Quality of Life =「人生の質」
介護に携わっている人なら「QOL」という言葉を一度は聞いたことがあるのではないでしょうか。しかし、一般的な言葉としてはまだ浸透していないため、正しい定義を知っている人はそれほど多くないでしょう。ここではQOLについて詳しくまとめていきます。
QOLとは?
QOLとは「Quality of Life」を短縮した言葉で、簡単に言うと「より多く」ではなく「より良く」という価値観を持ち、物質的に豊かな生活よりも毎日が充実して心身が満たされた生活にスポットを当てた考え方のことです。
歴史的には哲学者ソクラテスの「何よりも大切にすべきことは、ただ生きることではなく、よく生きることである」が発端だと言われていますが、1970年頃に技術が進歩して物が簡単に手に入るようになったことで生活の豊かさを評価する基準が「物の量」から「質の良さ」に変化したことがきっかけとなって、QOLに注目が集まるようになりました。
QOLの概念
QOLが研究され始めてから半世紀近く経ちますが、未だにその定義は多種多様なままです。1994年にWHOが「QOLとは、個人が生活する文化や価値観の中で目標や期待、基準など自分自身の人生に対する認識」と定義し、国際比較できる「WHO/QOL」という評価基準を設けました。この評価基準ではQOLを「身体的領域」「心理的領域」「自立のレベル」「社会的関係」「生活環境」「精神性」の6つの領域を設定し、それぞれの領域をさらに細分化して質問を設け、その回答を点数として集計します。点数が高いほど質が高く、低ければ低いほど質が低下している、ということです。
「今ある自分」と「ありたい自分」の差
誰しもが「ありたい自分」と「今ある自分」の差を感じているかと思います。幼い頃からその差と向き合い、克服するために努力したり、力及ばず打ちひしがれたりしてきたことでしょう。しかし、高齢になると病気やケガが原因で「今ある自分」が急速に落ちてしまい、これまでできていたこともできなくなってしまいます。一気に広がる差を少しでも縮めるためには「今ある自分」を改善することです。その場合に大きな力となるのが、介護やリハビリ、看護などですが、「ありたい自分」はなかなか変えられるものではありません。
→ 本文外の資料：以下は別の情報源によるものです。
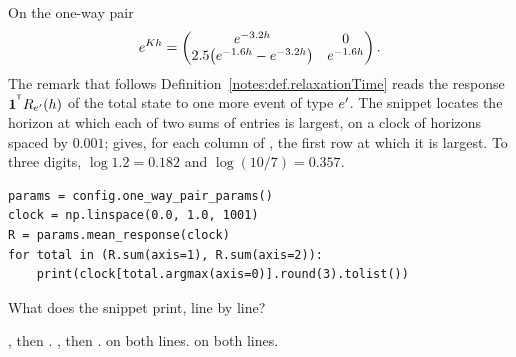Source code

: \begin{question}
\label{question.peakOfTheTotalMeanResponse}
On the one-way pair
\begin{equation*}
 e^{\hurwitzMatrix \forecastHorizon} = \begin{pmatrix}
  e^{-3.2\forecastHorizon} & 0 \\
  2.5\big(e^{-1.6\forecastHorizon} - e^{-3.2\forecastHorizon}\big) & e^{-1.6\forecastHorizon}
 \end{pmatrix} .
\end{equation*}
The remark that follows Definition~\ref{notes:def.relaxationTime}
reads the response $\mathbf{1}^{\transpose} R_{\eone}(\forecastHorizon)$ of the total state
to one more event of type $\eone$.
The snippet locates the horizon at which each of two sums of entries is largest,
on a clock of horizons spaced by $0.001$;
 gives, for each column of ,
the first row at which it is largest.
To three digits, $\log 1.2 = 0.182$ and $\log(10/7) = 0.357$.
\begin{lstlisting}[caption={The peaks of two sums}, label=listing.peakOfTheTotalMeanResponse]
params = config.one_way_pair_params()
clock = np.linspace(0.0, 1.0, 1001)
R = params.mean_response(clock)
for total in (R.sum(axis=1), R.sum(axis=2)):
    print(clock[total.argmax(axis=0)].round(3).tolist())
\end{lstlisting}
What does the snippet print, line by line?
\begin{choices}
 \choice \codehl{[0.0, 0.223]}, then \codehl{[0.114, 0.0]}.
 \correctchoice \codehl{[0.114, 0.0]}, then \codehl{[0.0, 0.223]}.
 \choice \codehl{[0.0, 0.0]} on both lines.
 \choice \codehl{[0.114, 0.0]} on both lines.
\end{choices}
\end{question}

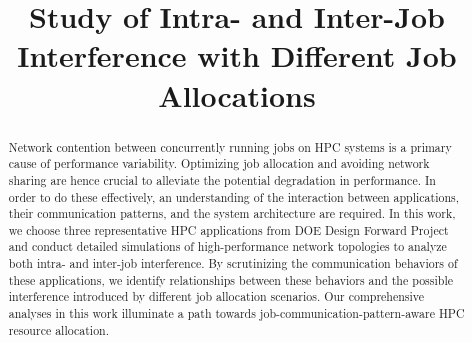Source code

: \documentclass[conference]{IEEEtran}
\begin{document}
%
\title{Study of Intra- and Inter-Job Interference with Different Job Allocations}
\author{



}

\maketitle


\begin{abstract} 

Network contention between concurrently running jobs on HPC systems is a primary cause of performance variability. Optimizing job allocation and avoiding network sharing are hence crucial to alleviate the potential degradation in performance. In order to do these effectively, an understanding of the interaction between applications, their communication patterns, and the system architecture are required. In this work, we choose three representative HPC applications from DOE Design Forward Project and conduct detailed simulations of high-performance network topologies to analyze both intra- and inter-job interference. By scrutinizing the communication behaviors of these applications, we identify relationships between these behaviors and the possible interference introduced by different job allocation scenarios. Our comprehensive analyses in this work illuminate a path towards job-communication-pattern-aware HPC resource allocation.


\end{abstract}

\IEEEpeerreviewmaketitle
\end{document}
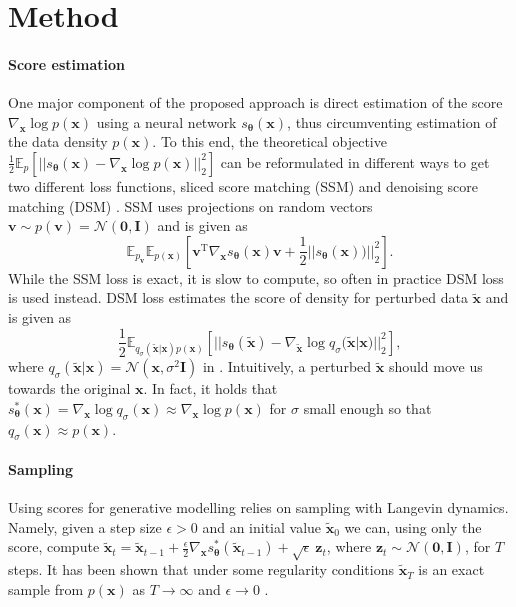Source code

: \section{Method}
\label{sec:method}

\paragraph{Score estimation} \label{score_est} One major component of the proposed approach is direct estimation of the score $\nabla_{\mathbf{x}} \log p(\mathbf{x})$ using a neural network $s_{\bm{\theta}}(\mathbf{x})$, thus circumventing estimation of the data density $p(\mathbf{x})$. To this end, the theoretical objective $\frac{1}{2}\mathbb{E}_p\left[ || s_{\bm{\theta}}(\mathbf{x}) - \nabla_{\mathbf{x}} \log p(\mathbf{x})  ||^2_2 \right]$ can be reformulated in different ways to get two different loss functions, %
sliced score matching (SSM) \citep{ssm} and denoising score matching (DSM) \citep{dsm}. SSM uses projections on random vectors $\mathbf{v} \sim p(\mathbf{v}) = \mathcal{N}(\mathbf{0}, \mathbf{I})$ and is given as
\begin{equation}
\mathbb{E}_{p_{\mathbf{v}}}\mathbb{E}_{p(\mathbf{x})}\left[ \mathbf{v}^{\text{T}}\nabla_{\mathbf{x}}s_{\bm{\theta}}(\mathbf{x})\mathbf{v} + \frac{1}{2}||s_{\bm{\theta}}(\mathbf{x}))||^2_2 \right].
\end{equation}
While the SSM loss is exact, it is slow to compute, so often in practice DSM loss is used instead. DSM loss estimates the score of density for perturbed data $ \mathbf{\tilde x}$ and is given as
\begin{equation}
\frac{1}{2} \mathbb{E}_{q_\sigma ( \mathbf{ \tilde x} | \mathbf{x}) p(\mathbf{x})} \left[ || s_{\bm{\theta}}( \mathbf{ \tilde x}) - \nabla_{\mathbf{\tilde x}} \log q_\sigma( \mathbf{ \tilde x} | \mathbf{x})  ||^2_2  \right],
\end{equation}
where $q_\sigma( \mathbf{ \tilde x} | \mathbf{x}) = \mathcal{N}(\mathbf{x}, \sigma^2\mathbf{I})$ in \cite{ncsn-paper}. Intuitively, a perturbed $\mathbf{\tilde x}$ should move us towards the original $\mathbf{x}$. In fact, it holds that $s^*_{\bm{\theta}}(\mathbf{x})  = \nabla_{\mathbf{x}} \log q_{\sigma} (\mathbf{x}) \approx \nabla_{\mathbf{x}} \log p(\mathbf{x})$ for $\sigma$ small enough so that $q_{\sigma}(\mathbf{x}) \approx p(\mathbf{x})$.

\paragraph{Sampling}\label{sampling} Using scores for generative modelling relies on sampling with Langevin dynamics. Namely, given a step size $\epsilon > 0$ and an initial value $\mathbf{\tilde x}_0$ we can, using only the score, compute $\mathbf{\tilde x}_t = \mathbf{\tilde x}_{t-1} + \frac{\epsilon}{2}\nabla_{\mathbf{x}}s^*_{\bm{\theta}}(\mathbf{\tilde x}_{t-1})  + \sqrt{\epsilon}\ \mathbf{z}_t$, where $\mathbf{z}_t \sim \mathcal{N}(\mathbf{0}, \mathbf{I})$, for $T$ steps. It has been shown that under some regularity conditions $\mathbf{\tilde x}_T$ is an exact sample from $p(\mathbf{x})$ as $T \to \infty$ and $\epsilon \to 0$ \cite{Welling:2011:BLV:3104482.3104568}.

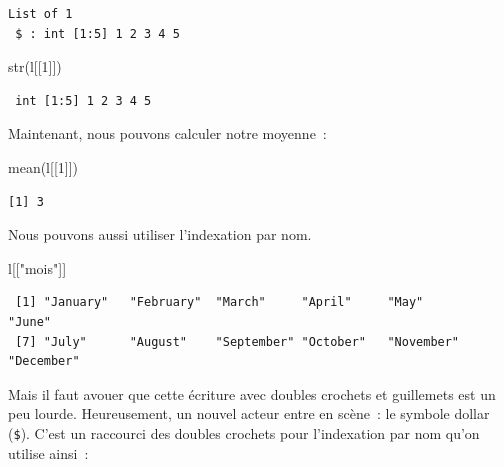 \documentclass[
  letterpaper,
  DIV=11,
  numbers=noendperiod,
  oneside]{scrreprt}
\newenvironment{Shaded}{\begin{snugshade}}{\end{snugshade}}
\newcommand{\DecValTok}[1]{\textcolor[rgb]{0.68,0.00,0.00}{#1}}
\newcommand{\FunctionTok}[1]{\textcolor[rgb]{0.28,0.35,0.67}{#1}}
\newcommand{\NormalTok}[1]{\textcolor[rgb]{0.00,0.23,0.31}{#1}}
\newcommand{\SpecialCharTok}[1]{\textcolor[rgb]{0.37,0.37,0.37}{#1}}
\newcommand{\StringTok}[1]{\textcolor[rgb]{0.13,0.47,0.30}{#1}}
\begin{document}
\begin{verbatim}
List of 1
 $ : int [1:5] 1 2 3 4 5
\end{verbatim}

\begin{Shaded}
\begin{Highlighting}[]
\FunctionTok{str}\NormalTok{(l[[}\DecValTok{1}\NormalTok{]])}
\end{Highlighting}
\end{Shaded}

\begin{verbatim}
 int [1:5] 1 2 3 4 5
\end{verbatim}

Maintenant, nous pouvons calculer notre moyenne~:

\begin{Shaded}
\begin{Highlighting}[]
\FunctionTok{mean}\NormalTok{(l[[}\DecValTok{1}\NormalTok{]])}
\end{Highlighting}
\end{Shaded}

\begin{verbatim}
[1] 3
\end{verbatim}

Nous pouvons aussi utiliser l'indexation par nom.

\begin{Shaded}
\begin{Highlighting}[]
\NormalTok{l[[}\StringTok{"mois"}\NormalTok{]]}
\end{Highlighting}
\end{Shaded}

\begin{verbatim}
 [1] "January"   "February"  "March"     "April"     "May"       "June"     
 [7] "July"      "August"    "September" "October"   "November"  "December" 
\end{verbatim}

Mais il faut avouer que cette écriture avec doubles crochets et
guillemets est un peu lourde. Heureusement, un nouvel acteur entre en
scène~: le symbole dollar (\texttt{\$}). C'est un raccourci des doubles
crochets pour l'indexation par nom qu'on utilise ainsi~:

\begin{Shaded}
\end{Shaded}
\end{document}
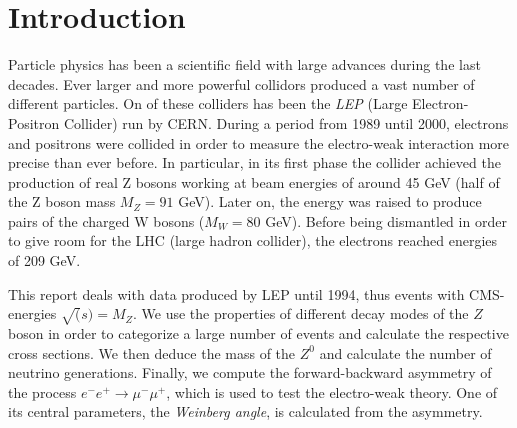 \section{Introduction}

Particle physics has been a scientific field with large advances 
during the last decades. Ever larger and more powerful collidors 
produced a vast number of different particles. On of these colliders 
has been the \emph{LEP} (Large Electron-Positron Collider) run by CERN\@.
During a period from 1989 until 2000, electrons and positrons were 
collided in order to measure the electro-weak interaction more precise 
than ever before. In particular, in its first phase the collider 
achieved the production of real Z bosons working at beam energies of 
around 45 GeV (half of the Z boson mass $M_Z = 91$ GeV). Later on, 
the energy was raised to produce pairs of the charged W bosons 
($M_W = 80$ GeV). Before being dismantled in order to give room 
for the LHC (large hadron collider), the electrons reached energies 
of 209 GeV. 


This report deals with data produced by LEP until 1994, thus events 
with CMS-energies $\sqrt(s) = M_Z$. We use the properties of 
different decay modes of the $Z$ boson in order to categorize a 
large number of events and calculate the respective cross sections. 
We then deduce the mass of the $Z^0$ and calculate the number of 
neutrino generations. Finally, we compute the forward-backward 
asymmetry of the process $e^-e^+ \to \mu^-\mu^+$, which is used 
to test the electro-weak theory. One of its central 
parameters, the \emph{Weinberg angle}, is calculated from the 
asymmetry. 
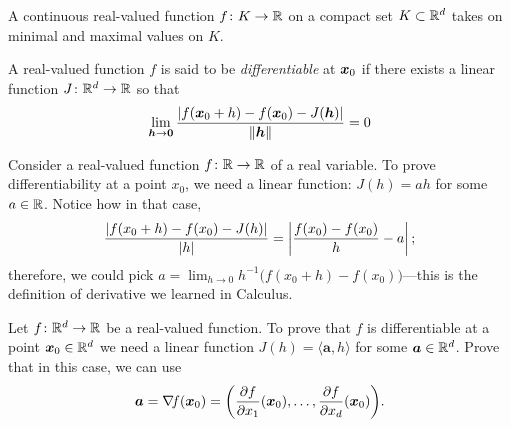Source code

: \begin{theorem}\label{theorem:EVT}
A continuous real-valued function $f \colon K \to \mathbb{R}$ on a compact set $K \subset \mathbb{R}^d$ takes on minimal and maximal values on $K$.
\end{theorem}

A real-valued function $f$ is said to be \emph{differentiable} at $\boldsymbol{x}_0$ if there exists a linear function $J\colon \mathbb{R}^d \to \mathbb{R}$ so that 
\begin{equation*}
\lim_{\boldsymbol{h} \to \boldsymbol{0}} \frac{\lvert f(\boldsymbol{x}_0+h)-f(\boldsymbol{x}_0)-J(\boldsymbol{h}) \rvert}{\lVert \boldsymbol{h} \rVert} = 0
\end{equation*}

\begin{example}\label{example:derivatives}
Consider a real-valued function $f\colon \mathbb{R} \to \mathbb{R}$ of a real variable. To prove differentiability at a point $x_0$, we need a linear function: $J(h)=ah$ for some $a\in \mathbb{R}$. Notice how in that case, 
\begin{equation*}
\frac{\lvert f(x_0+h)-f(x_0)-J(h) \rvert}{\lvert h \rvert} = \left\lvert \frac{f(x_0)-f(x_0)}{h} - a \right\lvert;
\end{equation*}
therefore, we could pick $a = \lim_{h\to 0} h^{-1}\big( f(x_0+h) - f(x_0) \big)$---this is the definition of derivative we learned in Calculus.
\end{example}

\begin{problem}\label{problem:gradient}
Let $f\colon \mathbb{R}^d \to \mathbb{R}$ be a real-valued function.  To prove that $f$ is differentiable at a point $\boldsymbol{x}_0 \in \mathbb{R}^d$ we need a linear function $J(h) = \langle \boldsymbol{a}, h \rangle$ for some $\boldsymbol{a} \in \mathbb{R}^d$.  Prove that in this case, we can use
\begin{equation*}
\boldsymbol{a} = \mathop{\nabla\! {f}}(\boldsymbol{x}_0)= \bigg( \frac{\partial f}{\partial x_1}(\boldsymbol{x}_0), \dotsc, \frac{\partial f}{\partial x_d}(\boldsymbol{x}_0) \bigg).
\end{equation*}
\end{problem}


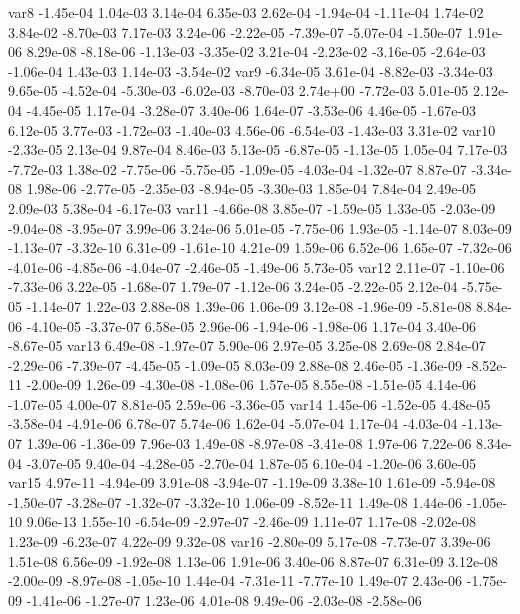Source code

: var8 -1.45e-04  1.04e-03  3.14e-04  6.35e-03  2.62e-04 -1.94e-04 -1.11e-04  1.74e-02  3.84e-02 -8.70e-03  7.17e-03  3.24e-06 -2.22e-05 -7.39e-07 -5.07e-04 -1.50e-07  1.91e-06  8.29e-08 -8.18e-06 -1.13e-03 -3.35e-02  3.21e-04 -2.23e-02 -3.16e-05 -2.64e-03 -1.06e-04  1.43e-03  1.14e-03 -3.54e-02
var9 -6.34e-05  3.61e-04 -8.82e-03 -3.34e-03  9.65e-05 -4.52e-04 -5.30e-03 -6.02e-03 -8.70e-03  2.74e+00 -7.72e-03  5.01e-05  2.12e-04 -4.45e-05  1.17e-04 -3.28e-07  3.40e-06  1.64e-07 -3.53e-06  4.46e-05 -1.67e-03  6.12e-05  3.77e-03 -1.72e-03 -1.40e-03  4.56e-06 -6.54e-03 -1.43e-03  3.31e-02
var10 -2.33e-05  2.13e-04  9.87e-04  8.46e-03  5.13e-05 -6.87e-05 -1.13e-05  1.05e-04  7.17e-03 -7.72e-03  1.38e-02 -7.75e-06 -5.75e-05 -1.09e-05 -4.03e-04 -1.32e-07  8.87e-07 -3.34e-08  1.98e-06 -2.77e-05 -2.35e-03 -8.94e-05 -3.30e-03  1.85e-04  7.84e-04  2.49e-05  2.09e-03  5.38e-04 -6.17e-03
var11 -4.66e-08  3.85e-07 -1.59e-05  1.33e-05 -2.03e-09 -9.04e-08 -3.95e-07  3.99e-06  3.24e-06  5.01e-05 -7.75e-06  1.93e-05 -1.14e-07  8.03e-09 -1.13e-07 -3.32e-10  6.31e-09 -1.61e-10  4.21e-09  1.59e-06  6.52e-06  1.65e-07 -7.32e-06 -4.01e-06 -4.85e-06 -4.04e-07 -2.46e-05 -1.49e-06  5.73e-05
var12  2.11e-07 -1.10e-06 -7.33e-06  3.22e-05 -1.68e-07  1.79e-07 -1.12e-06  3.24e-05 -2.22e-05  2.12e-04 -5.75e-05 -1.14e-07  1.22e-03  2.88e-08  1.39e-06  1.06e-09  3.12e-08 -1.96e-09 -5.81e-08  8.84e-06 -4.10e-05 -3.37e-07  6.58e-05  2.96e-06 -1.94e-06 -1.98e-06  1.17e-04  3.40e-06 -8.67e-05
var13  6.49e-08 -1.97e-07  5.90e-06  2.97e-05  3.25e-08  2.69e-08  2.84e-07 -2.29e-06 -7.39e-07 -4.45e-05 -1.09e-05  8.03e-09  2.88e-08  2.46e-05 -1.36e-09 -8.52e-11 -2.00e-09  1.26e-09 -4.30e-08 -1.08e-06  1.57e-05  8.55e-08 -1.51e-05  4.14e-06 -1.07e-05  4.00e-07  8.81e-05  2.59e-06 -3.36e-05
var14  1.45e-06 -1.52e-05  4.48e-05 -3.58e-04 -4.91e-06  6.78e-07  5.74e-06  1.62e-04 -5.07e-04  1.17e-04 -4.03e-04 -1.13e-07  1.39e-06 -1.36e-09  7.96e-03  1.49e-08 -8.97e-08 -3.41e-08  1.97e-06  7.22e-06  8.34e-04 -3.07e-05  9.40e-04 -4.28e-05 -2.70e-04  1.87e-05  6.10e-04 -1.20e-06  3.60e-05
var15  4.97e-11 -4.94e-09  3.91e-08 -3.94e-07 -1.19e-09  3.38e-10  1.61e-09 -5.94e-08 -1.50e-07 -3.28e-07 -1.32e-07 -3.32e-10  1.06e-09 -8.52e-11  1.49e-08  1.44e-06 -1.05e-10  9.06e-13  1.55e-10 -6.54e-09 -2.97e-07 -2.46e-09  1.11e-07  1.17e-08 -2.02e-08  1.23e-09 -6.23e-07  4.22e-09  9.32e-08
var16 -2.80e-09  5.17e-08 -7.73e-07  3.39e-06  1.51e-08  6.56e-09 -1.92e-08  1.13e-06  1.91e-06  3.40e-06  8.87e-07  6.31e-09  3.12e-08 -2.00e-09 -8.97e-08 -1.05e-10  1.44e-04 -7.31e-11 -7.77e-10  1.49e-07  2.43e-06 -1.75e-09 -1.41e-06 -1.27e-07  1.23e-06  4.01e-08  9.49e-06 -2.03e-08 -2.58e-06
なぜなら、「ありたい自分」とはこれまでの人生の中で学んだことや経験したことをもとにして形成されている想いだからです。
「今ある自分」と「ありたい自分」は今どのような状態で、その状態に満足しているのかどうか、がQOLに大きく関係してきます。
差が大きいとき
「今ある自分」と「ありたい自分」の差が大きいときは、まずはどう感じているのかをその人の気持ちに寄り添って考えてみることが大切です。「ありたい自分」はなかなか変えられませんが、その「ありたい自分」に向かって「今ある自分」を変えようという意欲を引き出すことは可能です。